Entries taken from a collection:
========================

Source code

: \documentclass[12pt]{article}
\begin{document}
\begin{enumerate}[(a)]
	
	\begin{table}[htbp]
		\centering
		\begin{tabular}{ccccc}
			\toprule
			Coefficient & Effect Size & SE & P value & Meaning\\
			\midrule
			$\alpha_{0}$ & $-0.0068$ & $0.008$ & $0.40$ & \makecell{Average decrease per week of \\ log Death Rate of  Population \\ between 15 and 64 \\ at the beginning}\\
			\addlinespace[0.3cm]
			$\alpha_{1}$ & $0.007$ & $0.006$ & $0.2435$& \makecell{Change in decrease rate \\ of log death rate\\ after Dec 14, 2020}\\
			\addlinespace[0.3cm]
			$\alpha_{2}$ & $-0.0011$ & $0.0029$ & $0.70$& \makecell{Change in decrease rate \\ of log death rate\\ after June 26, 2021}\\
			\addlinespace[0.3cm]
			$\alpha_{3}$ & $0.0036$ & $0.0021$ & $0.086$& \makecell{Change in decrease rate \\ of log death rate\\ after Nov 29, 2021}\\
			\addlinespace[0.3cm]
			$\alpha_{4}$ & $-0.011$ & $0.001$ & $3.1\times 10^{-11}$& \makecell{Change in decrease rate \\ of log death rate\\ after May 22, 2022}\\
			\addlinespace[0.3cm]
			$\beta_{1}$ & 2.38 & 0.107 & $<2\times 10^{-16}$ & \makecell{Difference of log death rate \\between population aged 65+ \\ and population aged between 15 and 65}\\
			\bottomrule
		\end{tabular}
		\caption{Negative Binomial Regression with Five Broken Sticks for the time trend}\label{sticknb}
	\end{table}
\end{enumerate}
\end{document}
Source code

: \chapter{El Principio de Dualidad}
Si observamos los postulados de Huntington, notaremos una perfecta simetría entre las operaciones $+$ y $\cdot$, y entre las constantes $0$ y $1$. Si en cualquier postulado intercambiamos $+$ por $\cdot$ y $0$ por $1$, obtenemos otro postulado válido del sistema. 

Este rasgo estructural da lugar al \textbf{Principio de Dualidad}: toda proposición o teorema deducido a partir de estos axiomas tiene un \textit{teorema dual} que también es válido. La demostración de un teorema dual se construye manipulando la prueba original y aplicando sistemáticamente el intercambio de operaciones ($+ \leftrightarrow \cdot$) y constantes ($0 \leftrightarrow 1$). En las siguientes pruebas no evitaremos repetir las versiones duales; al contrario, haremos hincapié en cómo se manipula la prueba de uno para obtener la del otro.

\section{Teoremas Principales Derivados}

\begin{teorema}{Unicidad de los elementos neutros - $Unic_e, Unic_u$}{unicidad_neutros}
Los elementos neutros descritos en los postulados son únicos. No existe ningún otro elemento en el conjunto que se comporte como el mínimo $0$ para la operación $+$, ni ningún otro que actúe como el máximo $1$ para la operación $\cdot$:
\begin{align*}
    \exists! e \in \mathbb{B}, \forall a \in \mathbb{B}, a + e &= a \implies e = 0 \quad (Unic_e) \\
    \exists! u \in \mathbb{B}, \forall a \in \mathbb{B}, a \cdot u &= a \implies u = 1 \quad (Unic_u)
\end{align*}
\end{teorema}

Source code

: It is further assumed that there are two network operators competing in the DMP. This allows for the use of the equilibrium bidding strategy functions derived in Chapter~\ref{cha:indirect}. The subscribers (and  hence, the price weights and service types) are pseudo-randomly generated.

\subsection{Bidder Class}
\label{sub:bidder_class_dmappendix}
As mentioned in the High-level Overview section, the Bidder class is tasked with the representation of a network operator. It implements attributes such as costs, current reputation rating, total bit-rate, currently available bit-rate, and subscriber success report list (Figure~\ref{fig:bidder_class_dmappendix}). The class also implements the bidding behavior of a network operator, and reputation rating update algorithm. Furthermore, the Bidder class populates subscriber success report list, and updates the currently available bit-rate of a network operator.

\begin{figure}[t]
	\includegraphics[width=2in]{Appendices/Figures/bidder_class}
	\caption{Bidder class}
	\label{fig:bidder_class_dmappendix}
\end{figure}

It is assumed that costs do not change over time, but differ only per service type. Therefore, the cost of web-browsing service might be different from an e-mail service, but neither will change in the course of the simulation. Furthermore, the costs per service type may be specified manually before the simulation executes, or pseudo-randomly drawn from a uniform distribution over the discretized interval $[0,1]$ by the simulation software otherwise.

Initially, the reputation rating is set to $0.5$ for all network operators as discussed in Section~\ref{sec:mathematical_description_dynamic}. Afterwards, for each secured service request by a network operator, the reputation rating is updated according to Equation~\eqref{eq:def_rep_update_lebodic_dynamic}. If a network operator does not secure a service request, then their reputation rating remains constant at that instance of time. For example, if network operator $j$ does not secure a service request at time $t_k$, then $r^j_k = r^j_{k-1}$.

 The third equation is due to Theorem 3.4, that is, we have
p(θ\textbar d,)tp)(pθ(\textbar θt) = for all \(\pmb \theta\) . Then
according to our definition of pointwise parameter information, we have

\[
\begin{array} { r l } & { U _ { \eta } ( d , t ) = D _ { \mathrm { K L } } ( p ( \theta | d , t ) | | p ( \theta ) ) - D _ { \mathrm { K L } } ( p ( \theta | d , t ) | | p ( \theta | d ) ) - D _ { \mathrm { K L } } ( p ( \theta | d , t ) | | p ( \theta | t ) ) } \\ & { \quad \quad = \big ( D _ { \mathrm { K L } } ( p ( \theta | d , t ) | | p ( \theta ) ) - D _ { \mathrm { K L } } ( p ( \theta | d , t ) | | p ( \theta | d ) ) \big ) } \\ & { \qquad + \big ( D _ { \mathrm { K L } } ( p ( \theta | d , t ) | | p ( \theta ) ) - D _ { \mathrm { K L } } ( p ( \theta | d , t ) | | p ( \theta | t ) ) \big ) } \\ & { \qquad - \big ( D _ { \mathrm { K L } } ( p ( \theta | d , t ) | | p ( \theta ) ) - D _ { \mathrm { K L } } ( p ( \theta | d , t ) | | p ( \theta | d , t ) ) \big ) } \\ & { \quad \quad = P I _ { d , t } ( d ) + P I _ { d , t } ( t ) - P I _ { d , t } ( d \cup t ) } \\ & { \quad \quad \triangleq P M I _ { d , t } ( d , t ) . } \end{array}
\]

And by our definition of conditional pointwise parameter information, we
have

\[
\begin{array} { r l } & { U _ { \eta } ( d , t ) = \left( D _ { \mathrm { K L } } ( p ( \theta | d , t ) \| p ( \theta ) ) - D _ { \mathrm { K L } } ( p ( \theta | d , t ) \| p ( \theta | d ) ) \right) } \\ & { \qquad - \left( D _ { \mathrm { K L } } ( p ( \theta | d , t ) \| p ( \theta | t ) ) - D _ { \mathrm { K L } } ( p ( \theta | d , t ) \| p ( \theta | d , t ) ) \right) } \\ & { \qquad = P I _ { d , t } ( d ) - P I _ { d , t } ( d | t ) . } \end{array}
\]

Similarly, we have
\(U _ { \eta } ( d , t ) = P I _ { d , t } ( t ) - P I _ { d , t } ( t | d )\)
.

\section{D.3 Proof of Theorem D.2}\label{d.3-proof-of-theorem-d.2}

========================

→ **TASK BRIEF**: Return every line of the records in which the word "according" is found.

→ **RESULT BELOW**:
Initially, the reputation rating is set to $0.5$ for all network operators as discussed in Section~\ref{sec:mathematical_description_dynamic}. Afterwards, for each secured service request by a network operator, the reputation rating is updated according to Equation~\eqref{eq:def_rep_update_lebodic_dynamic}. If a network operator does not secure a service request, then their reputation rating remains constant at that instance of time. For example, if network operator $j$ does not secure a service request at time $t_k$, then $r^j_k = r^j_{k-1}$.
according to our definition of pointwise parameter information, we have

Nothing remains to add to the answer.